Entre 1865 et 1868, encore jeune, Brahms compose Ein deutsches Requiem (Un requiem allemand), sur un ensemble de citations de la Bible dans la traduction de Luther, le premier monument de la langue allemande. Bien plus tard, en 1896, l’amour de sa vie, Clara Schumann est victime d’un accident vasculaire cérébral le 26 mars, jour même jour de son anniversaire. Brahms, redoutant sa mort (lui et Clara, comme un couple de légende, meurent en cette même année), compose, comme un testament méditatif, Vier ernste Gesänge, op. 121, ‘Quatre chants sérieux’ sur des textes de l’Ancien Testament.

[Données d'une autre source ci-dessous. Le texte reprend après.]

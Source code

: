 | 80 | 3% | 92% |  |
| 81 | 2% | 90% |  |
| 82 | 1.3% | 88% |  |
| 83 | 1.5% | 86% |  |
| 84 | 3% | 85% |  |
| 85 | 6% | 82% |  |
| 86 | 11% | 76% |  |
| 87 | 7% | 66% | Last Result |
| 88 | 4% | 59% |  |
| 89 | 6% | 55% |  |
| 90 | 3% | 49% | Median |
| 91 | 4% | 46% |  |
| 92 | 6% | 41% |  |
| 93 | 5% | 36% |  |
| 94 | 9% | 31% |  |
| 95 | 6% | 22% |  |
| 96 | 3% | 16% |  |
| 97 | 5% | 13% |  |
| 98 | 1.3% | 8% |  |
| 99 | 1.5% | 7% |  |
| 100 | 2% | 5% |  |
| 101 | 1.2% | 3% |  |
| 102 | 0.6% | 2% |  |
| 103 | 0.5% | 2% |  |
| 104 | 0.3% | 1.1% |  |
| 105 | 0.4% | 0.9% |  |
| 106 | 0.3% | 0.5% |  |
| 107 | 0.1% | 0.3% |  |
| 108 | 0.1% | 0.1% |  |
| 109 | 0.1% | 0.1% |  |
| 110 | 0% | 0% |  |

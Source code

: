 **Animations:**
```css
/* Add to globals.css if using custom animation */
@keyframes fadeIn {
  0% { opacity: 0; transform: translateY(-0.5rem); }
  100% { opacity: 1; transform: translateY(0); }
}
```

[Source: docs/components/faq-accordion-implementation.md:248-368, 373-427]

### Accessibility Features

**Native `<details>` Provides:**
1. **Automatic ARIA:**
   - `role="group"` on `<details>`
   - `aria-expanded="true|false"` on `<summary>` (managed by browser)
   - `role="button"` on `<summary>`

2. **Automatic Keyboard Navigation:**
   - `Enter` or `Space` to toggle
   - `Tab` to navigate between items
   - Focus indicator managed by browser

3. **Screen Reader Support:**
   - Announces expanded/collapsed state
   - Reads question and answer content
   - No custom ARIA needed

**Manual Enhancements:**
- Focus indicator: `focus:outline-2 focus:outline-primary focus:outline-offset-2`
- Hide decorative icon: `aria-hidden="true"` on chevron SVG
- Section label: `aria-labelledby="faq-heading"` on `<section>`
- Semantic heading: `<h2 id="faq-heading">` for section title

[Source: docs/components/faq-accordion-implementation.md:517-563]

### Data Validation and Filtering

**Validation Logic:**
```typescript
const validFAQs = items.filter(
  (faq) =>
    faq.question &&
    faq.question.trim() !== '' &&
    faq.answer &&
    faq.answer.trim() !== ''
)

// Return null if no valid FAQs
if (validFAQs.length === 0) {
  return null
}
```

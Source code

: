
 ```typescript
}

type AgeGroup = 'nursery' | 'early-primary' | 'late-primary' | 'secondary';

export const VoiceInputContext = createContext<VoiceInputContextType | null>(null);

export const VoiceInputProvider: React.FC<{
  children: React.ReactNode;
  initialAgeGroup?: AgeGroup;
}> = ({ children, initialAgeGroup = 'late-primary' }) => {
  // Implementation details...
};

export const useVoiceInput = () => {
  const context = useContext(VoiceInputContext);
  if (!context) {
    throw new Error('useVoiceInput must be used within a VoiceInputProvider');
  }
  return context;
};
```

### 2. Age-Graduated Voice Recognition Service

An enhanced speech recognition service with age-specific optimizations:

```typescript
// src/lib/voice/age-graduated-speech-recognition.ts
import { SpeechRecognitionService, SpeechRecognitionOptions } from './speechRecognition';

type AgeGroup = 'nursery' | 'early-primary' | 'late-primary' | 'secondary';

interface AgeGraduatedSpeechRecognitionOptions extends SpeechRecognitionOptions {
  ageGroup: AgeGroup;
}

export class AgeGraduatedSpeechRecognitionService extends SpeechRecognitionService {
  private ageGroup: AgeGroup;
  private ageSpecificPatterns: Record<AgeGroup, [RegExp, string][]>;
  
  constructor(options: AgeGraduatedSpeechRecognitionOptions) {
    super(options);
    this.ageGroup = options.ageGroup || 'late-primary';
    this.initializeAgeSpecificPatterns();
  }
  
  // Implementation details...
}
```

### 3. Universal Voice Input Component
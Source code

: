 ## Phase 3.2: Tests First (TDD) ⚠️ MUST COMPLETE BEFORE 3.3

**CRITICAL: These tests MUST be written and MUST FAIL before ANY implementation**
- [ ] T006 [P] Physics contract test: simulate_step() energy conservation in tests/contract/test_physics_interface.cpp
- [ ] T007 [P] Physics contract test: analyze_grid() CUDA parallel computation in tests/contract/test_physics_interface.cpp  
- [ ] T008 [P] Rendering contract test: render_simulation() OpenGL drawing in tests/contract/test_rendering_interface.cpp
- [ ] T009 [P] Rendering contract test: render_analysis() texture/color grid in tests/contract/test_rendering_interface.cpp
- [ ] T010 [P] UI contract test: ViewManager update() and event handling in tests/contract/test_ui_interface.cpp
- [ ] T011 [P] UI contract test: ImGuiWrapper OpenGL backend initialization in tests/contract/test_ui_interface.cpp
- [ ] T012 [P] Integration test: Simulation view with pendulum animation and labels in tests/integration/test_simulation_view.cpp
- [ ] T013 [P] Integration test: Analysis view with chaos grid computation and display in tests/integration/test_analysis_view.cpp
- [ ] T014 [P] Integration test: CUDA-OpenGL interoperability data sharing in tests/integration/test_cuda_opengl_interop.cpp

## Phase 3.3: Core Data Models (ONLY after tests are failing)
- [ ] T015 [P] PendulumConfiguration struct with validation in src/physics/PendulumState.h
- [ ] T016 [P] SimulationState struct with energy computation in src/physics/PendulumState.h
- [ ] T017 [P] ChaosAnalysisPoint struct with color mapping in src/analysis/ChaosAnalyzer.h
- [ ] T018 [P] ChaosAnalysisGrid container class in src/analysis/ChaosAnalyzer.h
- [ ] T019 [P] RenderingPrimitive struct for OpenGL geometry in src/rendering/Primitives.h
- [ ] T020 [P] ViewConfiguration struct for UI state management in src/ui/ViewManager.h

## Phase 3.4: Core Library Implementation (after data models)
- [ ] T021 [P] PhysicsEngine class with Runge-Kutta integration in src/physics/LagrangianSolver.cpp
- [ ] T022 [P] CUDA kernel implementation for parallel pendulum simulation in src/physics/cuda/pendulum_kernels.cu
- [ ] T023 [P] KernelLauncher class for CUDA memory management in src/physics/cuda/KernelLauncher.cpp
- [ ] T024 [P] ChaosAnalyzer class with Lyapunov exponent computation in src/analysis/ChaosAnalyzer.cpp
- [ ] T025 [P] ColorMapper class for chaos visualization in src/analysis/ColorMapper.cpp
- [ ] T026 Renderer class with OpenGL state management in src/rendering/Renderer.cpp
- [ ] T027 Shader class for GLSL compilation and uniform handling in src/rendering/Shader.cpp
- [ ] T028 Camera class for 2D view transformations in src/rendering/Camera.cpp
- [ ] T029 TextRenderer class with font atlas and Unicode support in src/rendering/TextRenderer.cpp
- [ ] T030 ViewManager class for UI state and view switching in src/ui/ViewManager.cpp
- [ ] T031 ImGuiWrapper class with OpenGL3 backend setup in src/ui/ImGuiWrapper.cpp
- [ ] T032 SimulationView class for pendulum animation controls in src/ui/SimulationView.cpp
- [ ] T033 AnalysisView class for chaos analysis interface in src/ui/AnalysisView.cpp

C’est le cœur du disque d’après la présentation de Béatrice Reibel-Petit, qui se dit fascinée par l’alliance « des mots et des sons » : mais si ce cycle de lieder était destiné à la voix de basse, si les textes nous sont fidèlement donnés dans le livret, ils ne sont nullement chantés, mais transposés pour le violoncelle, vraie voix humaine, et le piano, ainsi que Prélude- Choral n°10 pour orgue, sur une version de Bach d’un choral de Luther.
Deux très belles sonates, pour violoncelle et piano, la N°1, op. 38 en sombre mi mineur et la N°2, op. 99 en fa majeur, précèdent ce noyau bouleversant des Vier ernste Gesänge. On n’écoute pas sans émotion la plage 10 de ce beau disque intense, le chant numéro 3 qui, même sans voix humaine, nous laisse sans souffle :
O Tod, wie bitter bist du Jesus Siracide, 41 [‘O mort, que ta pensée est amère’]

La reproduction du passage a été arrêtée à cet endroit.